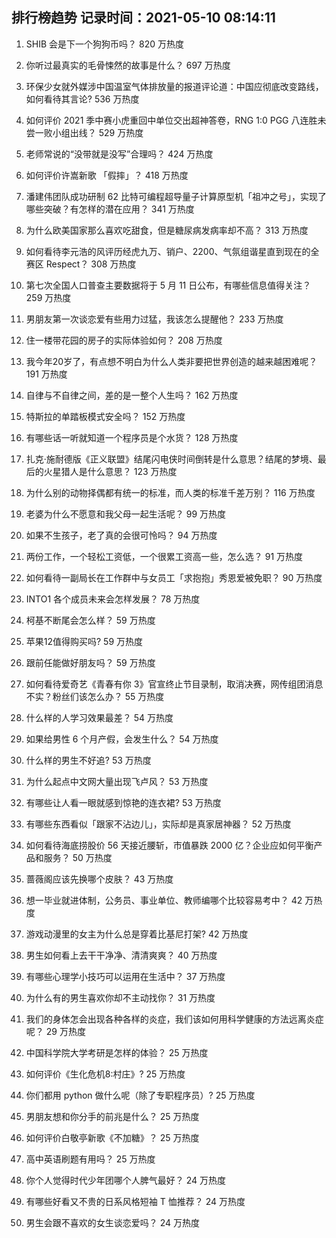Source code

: 
## 排行榜趋势 记录时间：2021-05-10 08:14:11
  
  1. SHIB 会是下一个狗狗币吗？ 820 万热度
    
  2. 你听过最真实的毛骨悚然的故事是什么？ 697 万热度
    
  3. 环保少女就外媒涉中国温室气体排放量的报道评论道：中国应彻底改变路线，如何看待其言论? 536 万热度
    
  4. 如何评价 2021 季中赛小虎重回中单位交出超神答卷，RNG 1:0 PGG 八连胜未尝一败小组出线？ 529 万热度
    
  5. 老师常说的“没带就是没写”合理吗？ 424 万热度
    
  6. 如何评价许嵩新歌 「假摔」？ 418 万热度
    
  7. 潘建伟团队成功研制 62 比特可编程超导量子计算原型机「祖冲之号」，实现了哪些突破？有怎样的潜在应用？ 341 万热度
    
  8. 为什么欧美国家那么喜欢吃甜食，但是糖尿病发病率却不高？ 313 万热度
    
  9. 如何看待李元浩的风评历经虎九万、销户、2200、气氛组谐星直到现在的全赛区 Respect？ 308 万热度
    
  10. 第七次全国人口普查主要数据将于 5 月 11 日公布，有哪些信息值得关注？ 259 万热度
    
  11. 男朋友第一次谈恋爱有些用力过猛，我该怎么提醒他？ 233 万热度
    
  12. 住一楼带花园的房子的实际体验如何？ 208 万热度
    
  13. 我今年20岁了，有点想不明白为什么人类非要把世界创造的越来越困难呢？ 191 万热度
    
  14. 自律与不自律之间，差的是一整个人生吗？ 162 万热度
    
  15. 特斯拉的单踏板模式安全吗？ 152 万热度
    
  16. 有哪些话一听就知道一个程序员是个水货？ 128 万热度
    
  17. 扎克·施耐德版《正义联盟》结尾闪电侠时间倒转是什么意思？结尾的梦境、最后的火星猎人是什么意思？ 123 万热度
    
  18. 为什么别的动物择偶都有统一的标准，而人类的标准千差万别？ 116 万热度
    
  19. 老婆为什么不愿意和我父母一起生活呢？ 99 万热度
    
  20. 如果不生孩子，老了真的会很可怜吗？ 94 万热度
    
  21. 两份工作，一个轻松工资低，一个很累工资高一些，怎么选？ 91 万热度
    
  22. 如何看待一副局长在工作群中与女员工「求抱抱」秀恩爱被免职？ 90 万热度
    
  23. INTO1 各个成员未来会怎样发展？ 78 万热度
    
  24. 柯基不断尾会怎么样？ 59 万热度
    
  25. 苹果12值得购买吗? 59 万热度
    
  26. 跟前任能做好朋友吗？ 59 万热度
    
  27. 如何看待爱奇艺《青春有你 3》官宣终止节目录制，取消决赛，网传组团消息不实？粉丝们该怎么办？ 55 万热度
    
  28. 什么样的人学习效果最差？ 54 万热度
    
  29. 如果给男性 6 个月产假，会发生什么？ 54 万热度
    
  30. 什么样的男生不好追? 53 万热度
    
  31. 为什么起点中文网大量出现飞卢风？ 53 万热度
    
  32. 有哪些让人看一眼就感到惊艳的连衣裙? 53 万热度
    
  33. 有哪些东西看似「跟家不沾边儿」，实际却是真家居神器？ 52 万热度
    
  34. 如何看待海底捞股价 56 天接近腰斩，市值暴跌 2000 亿？企业应如何平衡产品和服务？ 50 万热度
    
  35. 蔷薇阁应该先换哪个皮肤？ 43 万热度
    
  36. 想一毕业就进体制，公务员、事业单位、教师编哪个比较容易考中？ 42 万热度
    
  37. 游戏动漫里的女主为什么总是穿着比基尼打架? 42 万热度
    
  38. 男生如何看上去干干净净、清清爽爽？ 40 万热度
    
  39. 有哪些心理学小技巧可以运用在生活中？ 37 万热度
    
  40. 为什么有的男生喜欢你却不主动找你？ 31 万热度
    
  41. 我们的身体怎会出现各种各样的炎症，我们该如何用科学健康的方法远离炎症呢？ 29 万热度
    
  42. 中国科学院大学考研是怎样的体验？ 25 万热度
    
  43. 如何评价《生化危机8:村庄》? 25 万热度
    
  44. 你们都用 python 做什么呢（除了专职程序员）? 25 万热度
    
  45. 男朋友想和你分手的前兆是什么？ 25 万热度
    
  46. 如何评价白敬亭新歌《不加糖》？ 25 万热度
    
  47. 高中英语刷题有用吗？ 25 万热度
    
  48. 你个人觉得时代少年团哪个人脾气最好？ 24 万热度
    
  49. 有哪些好看又不贵的日系风格短袖 T 恤推荐？ 24 万热度
    
  50. 男生会跟不喜欢的女生谈恋爱吗？ 24 万热度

What the task asks:
Write out, exactly as they appear, the lines from the one containing "38. 男生如何看上去干干净净、清清爽爽？ 40 万热度" through the last line of the records above, both included, and nothing more.

Completed exercise:
  38. 男生如何看上去干干净净、清清爽爽？ 40 万热度
    
  39. 有哪些心理学小技巧可以运用在生活中？ 37 万热度
    
  40. 为什么有的男生喜欢你却不主动找你？ 31 万热度
    
  41. 我们的身体怎会出现各种各样的炎症，我们该如何用科学健康的方法远离炎症呢？ 29 万热度
    
  42. 中国科学院大学考研是怎样的体验？ 25 万热度
    
  43. 如何评价《生化危机8:村庄》? 25 万热度
    
  44. 你们都用 python 做什么呢（除了专职程序员）? 25 万热度
    
  45. 男朋友想和你分手的前兆是什么？ 25 万热度
    
  46. 如何评价白敬亭新歌《不加糖》？ 25 万热度
    
  47. 高中英语刷题有用吗？ 25 万热度
    
  48. 你个人觉得时代少年团哪个人脾气最好？ 24 万热度
    
  49. 有哪些好看又不贵的日系风格短袖 T 恤推荐？ 24 万热度
    
  50. 男生会跟不喜欢的女生谈恋爱吗？ 24 万热度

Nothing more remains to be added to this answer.